Added Cardinal Woelki, in response to the decision to light a candle on the altar for Lubitz, "It's not for us to judge."
Outside the cathedral, throngs of mourners gathered to watch the service on big screens and to place flowers around a small platform memorial near the steps of the church. One German mourner told the BBC that "it was in the Christian spirit to forgive", and that every candle, including Lubitz's, was deserved.
Inside, families and friends of the victims were given small solace in various musical dedications by Romanian soprano Luiza Fatyol, who offered a rendition of Gabriel Fauré's "Pie Jesu" in honor of two fellow opera singers killed in the crash, and three Haltern-based musicians, who played the theme from the movie "Schindler's List" in memory of the 16 exchange students.

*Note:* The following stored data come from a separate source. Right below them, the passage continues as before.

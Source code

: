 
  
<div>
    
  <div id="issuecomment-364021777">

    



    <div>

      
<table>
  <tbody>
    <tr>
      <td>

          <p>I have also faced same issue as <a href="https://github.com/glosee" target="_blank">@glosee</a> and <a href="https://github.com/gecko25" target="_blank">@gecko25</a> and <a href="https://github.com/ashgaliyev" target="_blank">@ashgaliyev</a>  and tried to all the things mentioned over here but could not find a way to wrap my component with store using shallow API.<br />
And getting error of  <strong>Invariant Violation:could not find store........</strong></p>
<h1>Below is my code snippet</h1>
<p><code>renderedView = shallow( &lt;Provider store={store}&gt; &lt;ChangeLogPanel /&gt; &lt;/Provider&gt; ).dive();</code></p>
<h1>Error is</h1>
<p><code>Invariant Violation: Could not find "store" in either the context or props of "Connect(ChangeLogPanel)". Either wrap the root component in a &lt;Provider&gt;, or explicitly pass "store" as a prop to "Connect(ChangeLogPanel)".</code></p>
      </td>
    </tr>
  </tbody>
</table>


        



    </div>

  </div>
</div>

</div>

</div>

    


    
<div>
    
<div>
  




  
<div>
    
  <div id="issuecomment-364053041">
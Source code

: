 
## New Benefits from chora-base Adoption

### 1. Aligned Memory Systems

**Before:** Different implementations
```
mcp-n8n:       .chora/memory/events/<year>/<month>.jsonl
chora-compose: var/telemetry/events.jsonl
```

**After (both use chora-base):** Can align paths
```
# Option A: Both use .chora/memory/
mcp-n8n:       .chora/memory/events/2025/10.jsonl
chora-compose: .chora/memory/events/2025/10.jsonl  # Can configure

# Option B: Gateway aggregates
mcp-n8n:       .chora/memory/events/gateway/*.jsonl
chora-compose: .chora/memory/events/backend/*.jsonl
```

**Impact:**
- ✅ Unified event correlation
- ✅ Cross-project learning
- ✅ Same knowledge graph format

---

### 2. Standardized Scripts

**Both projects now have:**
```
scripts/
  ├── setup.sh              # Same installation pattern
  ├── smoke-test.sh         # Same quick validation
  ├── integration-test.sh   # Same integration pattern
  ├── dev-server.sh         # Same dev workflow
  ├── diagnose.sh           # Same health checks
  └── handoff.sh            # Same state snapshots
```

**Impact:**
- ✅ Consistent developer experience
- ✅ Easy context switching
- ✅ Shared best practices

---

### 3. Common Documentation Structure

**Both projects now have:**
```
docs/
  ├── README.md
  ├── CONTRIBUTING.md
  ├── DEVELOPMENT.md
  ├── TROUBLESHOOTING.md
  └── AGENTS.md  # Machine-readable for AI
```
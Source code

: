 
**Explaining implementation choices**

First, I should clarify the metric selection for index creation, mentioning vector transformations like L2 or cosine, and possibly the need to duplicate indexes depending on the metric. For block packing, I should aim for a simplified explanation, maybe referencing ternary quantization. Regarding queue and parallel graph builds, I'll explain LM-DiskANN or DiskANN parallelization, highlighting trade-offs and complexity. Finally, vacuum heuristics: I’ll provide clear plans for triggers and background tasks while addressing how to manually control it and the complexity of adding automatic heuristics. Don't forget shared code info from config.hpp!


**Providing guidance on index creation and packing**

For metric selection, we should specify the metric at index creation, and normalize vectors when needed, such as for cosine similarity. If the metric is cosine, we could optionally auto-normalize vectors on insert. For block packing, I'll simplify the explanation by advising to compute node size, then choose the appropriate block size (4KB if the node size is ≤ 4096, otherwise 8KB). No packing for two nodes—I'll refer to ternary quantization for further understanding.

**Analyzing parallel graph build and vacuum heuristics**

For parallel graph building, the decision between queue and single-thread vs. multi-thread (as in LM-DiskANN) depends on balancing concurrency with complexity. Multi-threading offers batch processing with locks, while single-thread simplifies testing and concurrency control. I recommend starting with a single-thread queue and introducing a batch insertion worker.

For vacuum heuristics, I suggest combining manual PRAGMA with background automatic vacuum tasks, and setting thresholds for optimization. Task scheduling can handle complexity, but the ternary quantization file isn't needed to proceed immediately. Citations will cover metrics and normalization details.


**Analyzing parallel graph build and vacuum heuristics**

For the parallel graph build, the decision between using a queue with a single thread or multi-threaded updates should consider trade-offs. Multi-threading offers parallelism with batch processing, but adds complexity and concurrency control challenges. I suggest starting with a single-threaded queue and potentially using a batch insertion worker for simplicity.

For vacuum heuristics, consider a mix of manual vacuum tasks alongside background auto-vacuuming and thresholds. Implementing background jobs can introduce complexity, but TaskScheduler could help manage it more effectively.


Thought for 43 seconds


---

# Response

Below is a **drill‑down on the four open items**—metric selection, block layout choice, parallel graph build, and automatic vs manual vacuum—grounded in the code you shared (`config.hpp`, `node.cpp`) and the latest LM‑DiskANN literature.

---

Germanwings Flight 4U9525 was on its way from Barcelona, Spain to Düsseldorf, Germany when it crashed in the French Alps outside of Nice on March 24. According to investigators, co-pilot Lubitz had allegedly locked Captain Patrick Sondenheimer out of the cockpit when Sondenheimer left to take a bathroom break, and manually steered the Lufthansa-owned Airbus A320 into the mountainside at full-speed. All 150 passengers and crew aboard were killed instantly.
Authorities are still searching for a concrete motive. But while they work to figure out what exactly caused Lubitz to take down the aircraft, Gauck told mourners on Friday, loved ones of all aboard the fateful flight would be able to gather with a network of supporters and fellow grievers in their slow recovery.
"You are not alone in these hours of loneliness," said Gauck.